Essay by Ed Quillen
Vail Arson – December 1998 – Colorado Central Magazine
IT APPEARS that I know many people who have severe attitude problems when it comes to Vail Resorts, a big company along the Interstate 70 Sacrifice Zone which employs many Central Colorado residents at low pay and minimal benefits.
Vail is also posed to expand into a relatively undeveloped area, and that show will go on despite a fire early in the morning of Oct. 19 which destroyed a ski-patrol lodge and a restaurant while damaging the top terminals of several ski lifts.
A few days later, a radical environmental group, the Earth Liberation Front, claimed responsibility for the arson. Naturally, they were widely denounced, and of course I must share in that denunciation.
It is a reprehensible act of violence to burn anybody’s buildings. I’m totally opposed.
I am also opposed to expanding I-70 to funnel more skiers into the Vail resorts along that highway, and I am opposed to any expansion of anything at Vail until the place can accommodate its employees.
I also note that our judicial and political systems take arson quite seriously, while ignoring corporate invasions that shred communities and demand tax subsidies.
To move on, my correspondence was full of denials. One frequent contributor assured me that his twisted ankle was the result of an unexpected hole encountered while walking his dog, and their stroll had not taken them anywhere near Vail Mountain.
Another told me that on principle, he never ventures into Eagle County, since he sees it as a wholly owned subsidiary of Vail Resorts, Inc., and that if he traveled through there, he might have to buy gas or a meal, and he prefers that this corporation never get a cent from him.
One fellow who lives quite a ways off the beaten path said he had nothing to do with the arson on Vail Mountain, “but if the arsonists need a place to lie low for a while, I’d be honored to put them up.”
That anyone would believe that an extremist environmental group could set fires with such precision amazed one correspondent who lives in the Four Corners area. “Around here, environmentalists couldn’t organize a dozen people for a three-block protest march to the courthouse, so I have a hard time believing that they can handle matches, let alone set selected buildings on fire at a specified time.”
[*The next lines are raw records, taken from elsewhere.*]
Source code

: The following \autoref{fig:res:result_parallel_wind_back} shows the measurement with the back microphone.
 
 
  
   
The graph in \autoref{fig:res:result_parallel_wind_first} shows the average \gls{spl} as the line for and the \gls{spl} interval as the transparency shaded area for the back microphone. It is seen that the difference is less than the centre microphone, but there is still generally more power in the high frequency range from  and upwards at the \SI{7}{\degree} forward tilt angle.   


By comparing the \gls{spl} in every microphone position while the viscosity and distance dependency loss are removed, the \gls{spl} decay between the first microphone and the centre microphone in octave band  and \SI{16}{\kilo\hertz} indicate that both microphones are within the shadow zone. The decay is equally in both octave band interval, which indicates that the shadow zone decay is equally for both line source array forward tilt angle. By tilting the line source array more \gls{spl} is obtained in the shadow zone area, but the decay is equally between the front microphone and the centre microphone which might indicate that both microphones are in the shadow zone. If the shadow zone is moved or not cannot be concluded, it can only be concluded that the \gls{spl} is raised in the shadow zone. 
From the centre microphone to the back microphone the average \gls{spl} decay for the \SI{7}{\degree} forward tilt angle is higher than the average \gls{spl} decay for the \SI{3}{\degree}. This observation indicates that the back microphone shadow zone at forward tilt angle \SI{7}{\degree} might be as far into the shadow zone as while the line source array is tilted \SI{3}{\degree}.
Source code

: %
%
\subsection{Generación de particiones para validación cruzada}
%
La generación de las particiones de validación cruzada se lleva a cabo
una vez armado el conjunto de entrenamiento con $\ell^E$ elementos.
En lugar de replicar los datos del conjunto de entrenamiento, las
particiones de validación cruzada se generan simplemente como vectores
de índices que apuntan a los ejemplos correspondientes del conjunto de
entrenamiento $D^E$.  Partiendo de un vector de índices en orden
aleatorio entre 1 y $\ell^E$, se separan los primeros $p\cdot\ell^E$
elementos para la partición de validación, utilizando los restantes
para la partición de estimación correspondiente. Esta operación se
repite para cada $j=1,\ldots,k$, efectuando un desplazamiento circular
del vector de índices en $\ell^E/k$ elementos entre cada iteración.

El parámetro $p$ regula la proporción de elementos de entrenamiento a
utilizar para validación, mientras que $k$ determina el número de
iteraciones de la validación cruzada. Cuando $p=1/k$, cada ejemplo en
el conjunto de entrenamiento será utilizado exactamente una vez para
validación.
Allen Best, a former editor of the Vail Valley Times and the Vail Trail and a frequent critic of Vail Resorts, told me he was in Utah the night of the fires, and even offered to produce a witness.
Speculation has been rampant about who might really be responsible for the fires, and Best has done plenty of speculating. He points out that if you think about who benefited most from the fires, it was Vail Resorts which gained public sympathy at a time when the company was under political attack from many sides over its proposed expansion into alleged habitat of the endangered Canadian lynx.
For the indefinite future, he observed, “Nobody in Eagle County is going to say a word against poor beleaguered Vail, which means they can race right ahead with construction on the expansion. Vail’s opponents certainly didn’t benefit from the fires. So if you consider who came out ahead, there’s only one answer.”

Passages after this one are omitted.